Алексей наблюдал за ними, помешивая соус. Как странно: годами они не могли найти общий язык, а теперь сидят рядом, увлечённо обсуждая искусство. Мать всегда казалась ему непробиваемой скалой со своими правилами и убеждениями. Но, может быть, всё это время она просто не знала, как иначе? Как быть не только матерью, но и просто женщиной – со своими мечтами, страхами, нереализованными желаниями?
– Ужин готов, – объявил он, выключая плиту.
Они расселись вокруг стола – непривычно, неловко, но с какой-то новой, осторожной теплотой. Марина разлила вино – совсем немного, скорее символически.
– Я хочу сказать, – Алексей поднял бокал. – Я знаю, нам всем нелегко. Мы разные, у каждого свой характер, свои привычки. Но мы – семья. И я хочу, чтобы мы научились... быть вместе. По-новому.
Вера Николаевна украдкой смахнула слезу:
– Прости меня, сынок. И ты, Мариша... я не со зла. Просто...
– Я понимаю, – тихо ответила Марина. – Правда, понимаю.
Они соприкоснулись бокалами. Звон стекла прозвучал как обещание – хрупкое, но искреннее.
– Кстати, – Вера Николаевна отставила бокал, – я тут подумала... Может, мне действительно записаться на эти курсы? Только... вы поможете выбрать материалы?
Марина просияла:
– Конечно! У меня есть знакомый в художественном салоне...
Алексей смотрел на них – двух самых важных женщин в его жизни – и чувствовал, как отпускает тяжесть, которая давила на сердце все эти месяцы. Нет, не всё наладилось окончательно. Впереди ещё много неловких моментов, случайных обид, непонимания. Но главное случилось: они наконец-то начали разговаривать. Слышать друг друга. Пытаться понять.
Вечер медленно опускался на город. За окном зажигались огни, с улицы доносился приглушённый шум машин. А они сидели на кухне, передавая друг другу салат, обсуждая планы на выходные, смеясь над какой-то шуткой... Просто семья. Немного странная, немного неидеальная, но – своя. Настоящая.

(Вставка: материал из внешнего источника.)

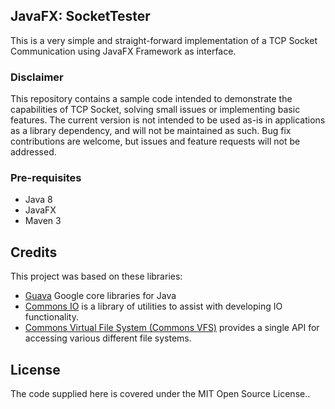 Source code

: ## JavaFX: SocketTester
This is a very simple and straight-forward implementation of a TCP Socket Communication using JavaFX Framework as interface.

### Disclaimer

This repository contains a sample code intended to demonstrate the capabilities of TCP Socket, solving small issues or implementing basic features. The current version is not intended to be used as-is in applications as a library dependency, and will not be maintained as such. Bug fix contributions are welcome, but issues and feature requests will not be addressed.

### Pre-requisites

- Java 8
- JavaFX
- Maven 3

## Credits

This project was based on these libraries:

- [Guava][1] Google core libraries for Java
- [Commons IO][2] is a library of utilities to assist with developing IO functionality.
- [Commons Virtual File System (Commons VFS)][3] provides a single API for accessing various different file systems.

## License

The code supplied here is covered under the MIT Open Source License..

 [1]: https://github.com/google/guava
 [2]: https://commons.apache.org/proper/commons-io/
 [3]: https://commons.apache.org/proper/commons-vfs/ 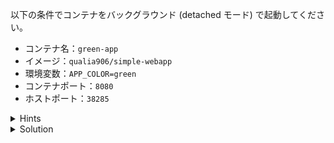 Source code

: 以下の条件でコンテナをバックグラウンド (detached モード) で起動してください。

- コンテナ名：`green-app`
- イメージ：`qualia906/simple-webapp`
- 環境変数：`APP_COLOR=green`
- コンテナポート：`8080`
- ホストポート：`38285`

<details>
  <summary>Hints</summary>

`-p 38285:8080` でポートマッピングを設定します。  
`-e APP_COLOR=green` で環境変数を設定します。

</details>

<details>
  <summary>Solution</summary>

`docker container run -d -p 38285:8080 -e APP_COLOR=green --name green-app qualia906/simple-webapp`{{execute}} を実行します。 

</details>
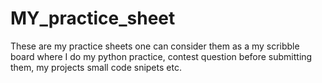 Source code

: # MY_practice_sheet
These are my practice sheets one can consider them as a my scribble board where I do my python practice, contest question before submitting them, my projects small code snipets etc.
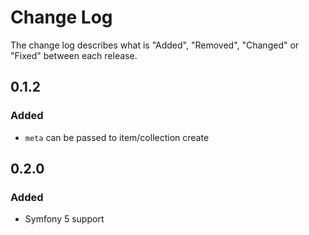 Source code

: # Change Log

The change log describes what is "Added", "Removed", "Changed" or "Fixed" between each release. 

## 0.1.2

### Added

- `meta` can be passed to item/collection create
## 0.2.0

### Added

- Symfony 5 support
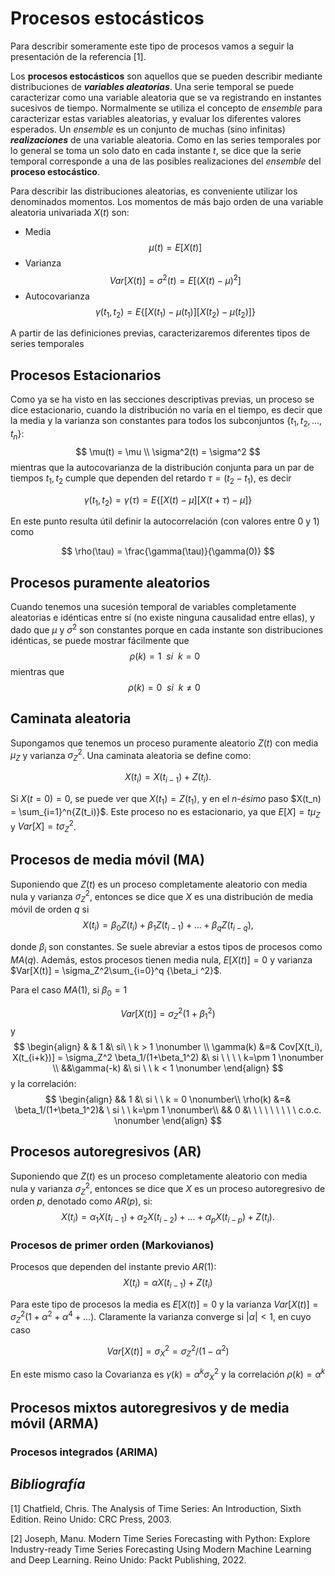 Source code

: # Procesos estocásticos

Para describir someramente este tipo de procesos vamos a seguir la presentación de la referencia [1].

Los __procesos estocásticos__ son aquellos que se pueden describir mediante distribuciones de ___variables aleatorias___. Una serie temporal se puede caracterizar como una variable aleatoria que se va registrando en instantes sucesivos de tiempo. Normalmente se utiliza el concepto de _ensemble_ para caracterizar estas variables aleatorias, y evaluar los diferentes valores esperados. Un _ensemble_ es un conjunto de muchas (sino infinitas) ___realizaciones___ de una variable aleatoria. Como en las series temporales por lo general se toma un solo dato en cada instante $t$, se dice que la serie temporal corresponde a una de las posibles realizaciones del _ensemble_ del __proceso estocástico__.

Para describir las distribuciones aleatorias, es conveniente utilizar los denominados momentos. Los momentos de más bajo orden de una variable aleatoria univariada $X(t)$ son:

* Media
$$\mu(t) = E[X(t)]$$
* Varianza
$$Var[X(t)] = \sigma^2(t)= E[(X(t)-\mu)^2]$$
* Autocovarianza
$$ \gamma(t_1,t_2) = E\{[X(t_1)-\mu(t_1)][X(t_2)-\mu(t_2)]\}$$

A partir de las definiciones previas, caracterizaremos diferentes tipos de series temporales

## Procesos Estacionarios

Como ya se ha visto en las secciones descriptivas previas, un proceso se dice estacionario, cuando la distribución no varía en el tiempo, es decir que la media y la varianza son constantes para todos los subconjuntos $\{t_1, t_2, ... , t_n\}$:
$$
\mu(t) = \mu \\
\sigma^2(t) = \sigma^2
$$
mientras que la autocovarianza de la distribución conjunta para un par de tiempos $t_1,t_2$ cumple que dependen del retardo $\tau = (t_2-t_1)$, es decir

$$
\gamma(t_1, t_2) = \gamma(\tau)=E\{[X(t)-\mu][X(t+\tau)-\mu]\}
$$

En este punto resulta útil definir la autocorrelación (con valores entre 0 y 1) como

$$
\rho(\tau) = \frac{\gamma(\tau)}{\gamma(0)}
$$

## Procesos puramente aleatorios

Cuando tenemos una sucesión temporal de variables completamente aleatorias e idénticas entre sí (no existe ninguna causalidad entre ellas), y dado que $\mu$ y $\sigma^2$ son constantes porque en cada instante son distribuciones idénticas, se puede mostrar fácilmente que
$$
\rho(k) =1 \ \ si \ \ k=0 \ \ \,
$$
mientras que 
$$
\rho(k) = 0 \ \ si \ \ k\neq 0 \ \ \
$$

## Caminata aleatoria

Supongamos que tenemos un proceso puramente aleatorio $Z(t)$ con media $\mu_Z$ y varianza $\sigma_Z^2$. Una caminata aleatoria se define como:

$$
X(t_{i}) = X(t_{i-1}) + Z(t_i).
$$

Si $X(t=0) = 0$, se puede ver que $X(t_1) = Z(t_1)$, y en el _n-ésimo_ paso $X(t_n) = \sum_{i=1}^n{Z(t_i)}$. Este proceso no es estacionario, ya que $E[X]=t\mu_Z$ y $Var[X]=t \sigma_Z^2$.

## Procesos de media móvil (MA)

Suponiendo que $Z(t)$ es un proceso completamente aleatorio con media nula y varianza $\sigma_Z^2$, entonces se dice que $X$ es una distribución de media móvil de orden $q$ si 
$$
X(t_i) = \beta_0 Z(t_i) + \beta_1 Z(t_{i-1}) + ... + \beta_q Z(t_{i-q}),
$$

donde $\beta_i$ son constantes. Se suele abreviar a estos tipos de procesos como $MA(q)$. Además, estos procesos tienen media nula, $E[X(t)] = 0$ y varianza $Var[X(t)] = \sigma_Z^2\sum_{i=0}^q {\beta_i ^2}$.

Para el caso $MA(1)$, si $\beta_0 = 1$ 

$$
Var[X(t)] = \sigma_Z^2(1+\beta_1^2)
$$
y
$$
\begin{align}
 & & 1 &\ si\ \  k > 1 \nonumber \\
\gamma(k) &=& Cov[X(t_i), X(t_{i+k})] = \sigma_Z^2 \beta_1/(1+\beta_1^2) &\ si \ \ \ \ k=\pm 1 \nonumber \\ 
&&\gamma(-k) &\ si \ \ k < 1 \nonumber
\end{align}
$$
y la correlación:
$$
\begin{align}
&& 1 &\ si \ \ k = 0 \nonumber\\
\rho(k) &=& \beta_1/(1+\beta_1^2)& \ si \ \ k=\pm 1 \nonumber\\
&& 0 &\ \ \ \ \ \ \ \ \ c.o.c. \nonumber
\end{align}
$$

## Procesos autoregresivos (AR)

Suponiendo que $Z(t)$ es un proceso completamente aleatorio con media nula y varianza $\sigma_Z^2$, entonces se dice que $X$ es un proceso autoregresivo de orden $p$, denotado como $AR(p)$, si:
$$
X(t_i) = \alpha_1 X(t_{i-1}) + \alpha_2 X(t_{i-2}) + ... + \alpha_p X(t_{i-p}) + Z(t_{i}).
$$

### Procesos de primer orden (Markovianos)

Procesos que dependen del instante previo $AR(1)$:
$$
X(t_i) = \alpha X(t_{i-1}) + Z(t_{i})
$$

Para este tipo de procesos la media es $E[X(t)] = 0$ y la varianza $Var[X(t)]=\sigma_Z^2(1+\alpha^2+\alpha^4 +...)$. Claramente la varianza converge si $|\alpha|<1$, en cuyo caso
 
$$
Var[X(t)]=\sigma_X^2 = \sigma_Z^2/(1-\alpha^2)
$$

En este mismo caso la Covarianza es $\gamma(k) = \alpha^k\sigma_X^2$ y la correlación $\rho(k) = \alpha^k$

## Procesos mixtos autoregresivos y de media móvil (ARMA)

### Procesos integrados (ARIMA)


## _Bibliografía_
[1] Chatfield, Chris. The Analysis of Time Series: An Introduction, Sixth Edition. Reino Unido: CRC Press, 2003.

[2] Joseph, Manu. Modern Time Series Forecasting with Python: Explore Industry-ready Time Series Forecasting Using Modern Machine Learning and Deep Learning. Reino Unido: Packt Publishing, 2022.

– Знаете что? – вдруг сказала Вера Николаевна. – А давайте в следующее воскресенье ко мне? Я испеку яблочный пирог. По новому рецепту.
И в этих простых словах было больше, чем просто приглашение на обед. Это было признание. Примирение. Новое начало.
– С корицей? – улыбнулась Марина.
– И с ванилью, – кивнула Вера Николаевна. – Как Лёша любит.